Cybersecurity Jobs – Why Bother?

A provocative title, but one that immediately came to mind when reading this article recently shared by a colleague in a CyAN chat group:
Nearly half of cybersecurity pros want to quit – here’s why (ZDNet).
The main issues mentioned are 1) insufficient compensation, 2) overwork, and 3) disconnects in communication content and style between subject matter experts and stakeholders.
I can only address this from my own experience – in a career spanning almost 30 years working in IT, much of it in various aspects of information security around the world, I very quickly determined that I would never again work a security operations role, ever. In the early 2000s, at one job, my longest workday was almost 90 hours straight, and I remember falling asleep under my desk numerous times and being kicked awake by desperate managers after the on-call duty person failed to respond to a crisis and they had to bring in the contractor to clean up the mess before trading opened.
Similarly, I’ve been working as a contractor/consultant since 1999, with one major exception in 2011-2013 – which similarly convinced me that I never ever wanted either a salaried or a leadership position ever again under any circumstances.
That out of the way, here’s my take on the current state of affairs.
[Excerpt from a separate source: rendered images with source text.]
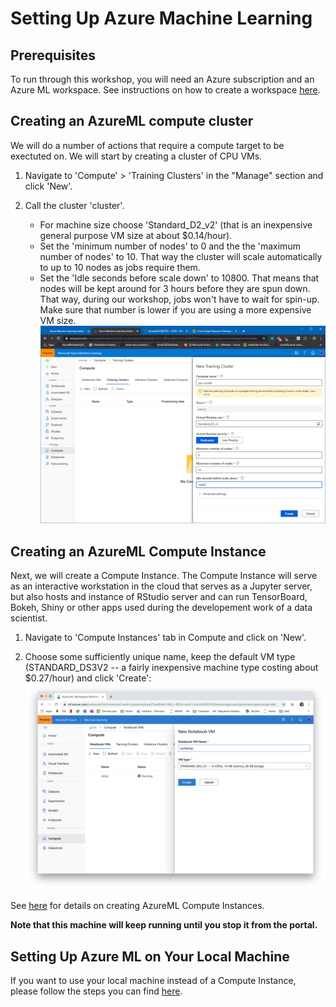 # Setting Up Azure Machine Learning

## Prerequisites
To run through this workshop, you will need an Azure subscription and an Azure ML workspace. See instructions on how to create a workspace [here](https://docs.microsoft.com/en-us/azure/machine-learning/service/how-to-manage-workspace).

## Creating an AzureML compute cluster
We will do a number of actions that require a compute target to be exectuted on. We will start by creating a cluster of CPU VMs.

1. Navigate to 'Compute' > 'Training Clusters' in the "Manage" section and click 'New'.

1. Call the cluster 'cluster'.
    - For machine size choose 'Standard_D2_v2' (that is an inexpensive general purpose VM size at about $0.14/hour). 
    - Set the 'minimum number of nodes' to 0 and the  the 'maximum number of nodes' to 10. That way the cluster will scale automatically to up to 10 nodes as jobs require them.
    - Set the 'Idle seconds before scale down' to 10800. That means that nodes will be kept around for 3 hours before they are spun down. That way, during our workshop, jobs won't have to wait for spin-up. Make sure that number is lower if you are using a more expensive VM size.
![](create_cluster.png)

## Creating an AzureML Compute Instance

Next, we will create a Compute Instance. The Compute Instance will serve as an interactive workstation in the cloud that serves as a Jupyter server, but also hosts and instance of RStudio server and can run TensorBoard, Bokeh, Shiny or other apps used during the developement work of a data scientist.

1. Navigate to 'Compute Instances' tab in Compute and click on 'New'.
 
1. Choose some sufficiently unique name, keep the default VM type (STANDARD_DS3V2 -- a fairly inexpensive machine type costing about $0.27/hour) and click 'Create':
![](create_notebook_vm.png)

See [here](https://docs.microsoft.com/en-us/azure/machine-learning/service/how-to-configure-environment#notebookvm) for details on creating AzureML Compute Instances.

**Note that this machine will keep running until you stop it from the portal.**

## Setting Up Azure ML on Your Local Machine
If you want to use your local machine instead of a Compute Instance, please follow the steps you can find [here](https://github.com/Azure/MachineLearningNotebooks/tree/master/how-to-use-azureml/automated-machine-learning#setup-using-a-local-conda-environment).

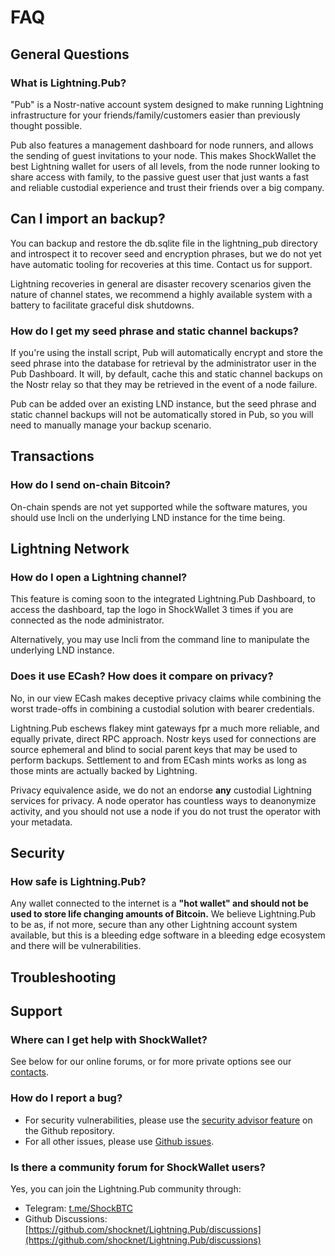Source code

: # FAQ

## General Questions

### What is Lightning.Pub?

"Pub" is a Nostr-native account system designed to make running Lightning infrastructure for your friends/family/customers easier than previously thought possible.

Pub also features a management dashboard for node runners, and allows the sending of guest invitations to your node. This makes ShockWallet the best Lightning wallet for users of all levels, from the node runner looking to share access with family, to the passive guest user that just wants a fast and reliable custodial experience and trust their friends over a big company.

## Can I import an backup?

You can backup and restore the db.sqlite file in the lightning_pub directory and introspect it to recover seed and encryption phrases, but we do not yet have automatic tooling for recoveries at this time. Contact us for support.

Lightning recoveries in general are disaster recovery scenarios given the nature of channel states, we recommend a highly available system with a battery to facilitate graceful disk shutdowns. 

### How do I get my seed phrase and static channel backups?

If you're using the install script, Pub will automatically encrypt and store the seed phrase into the database for retrieval by the administrator user in the Pub Dashboard. It will, by default, cache this and static channel backups on the Nostr relay so that they may be retrieved in the event of a node failure.

Pub can be added over an existing LND instance, but the seed phrase and static channel backups will not be automatically stored in Pub, so you will need to manually manage your backup scenario.

## Transactions

### How do I send on-chain Bitcoin?

On-chain spends are not yet supported while the software matures, you should use lncli on the underlying LND instance for the time being.

## Lightning Network

### How do I open a Lightning channel?

This feature is coming soon to the integrated Lightning.Pub Dashboard, to access the dashboard, tap the logo in ShockWallet 3 times if you are connected as the node administrator.

Alternatively, you may use lncli from the command line to manipulate the underlying LND instance.

### Does it use ECash? How does it compare on privacy?

No, in our view ECash makes deceptive privacy claims while combining the worst trade-offs in combining a custodial solution with bearer credentials. 

Lightning.Pub eschews flakey mint gateways fpr a much more reliable, and equally private, direct RPC approach. Nostr keys used for connections are source ephemeral and blind to social parent keys that may be used to perform backups. Settlement to and from ECash mints works as long as those mints are actually backed by Lightning.

Privacy equivalence aside, we do not an endorse **any** custodial Lightning services for privacy. A node operator has countless ways to deanonymize activity, and you should not use a node if you do not trust the operator with your metadata. 

## Security

### How safe is Lightning.Pub?

Any wallet connected to the internet is a **"hot wallet" and should not be used to store life changing amounts of Bitcoin.** We believe Lightning.Pub to be as, if not more, secure than any other Lightning account system available, but this is a bleeding edge software in a bleeding edge ecosystem and there will be vulnerabilities.

## Troubleshooting


## Support

### Where can I get help with ShockWallet?

See below for our online forums, or for more private options see our [contacts](https://docs.shock.network/contact). 

### How do I report a bug?

- For security vulnerabilities, please use the [security advisor feature](https://github.com/shocknet/Lightning.Pub/security/advisories) on the Github repository.
- For all other issues, please use [Github issues](https://github.com/shocknet/Lightning.Pub/issues).

### Is there a community forum for ShockWallet users?

Yes, you can join the Lightning.Pub community through:
- Telegram: [t.me/ShockBTC](https://t.me/ShockBTC)
- Github Discussions: [https://github.com/shocknet/Lightning.Pub/discussions](https://github.com/shocknet/Lightning.Pub/discussions)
Here’s a purely opinionated, anecdotal, subjective view of the situation.
Pizza Parties Won’t Cut It
First, salaries. Yes, we have a shortage of professionals. Yes, to some degree it’s a skills issue. But to be harsh: when you face a talent and skills shortage, it’s the result of a funding shortage. If you pay people more, there’ll be more motivation to skill-up and enter a given industry. You’ll also get more unqualified people looking for a quick buck, but that’s the price of admission. Sorry. To quote the finance guy from one of my departments, “what you must realise, John, is that things cost money”. Why yes, Ian, they absolutely do.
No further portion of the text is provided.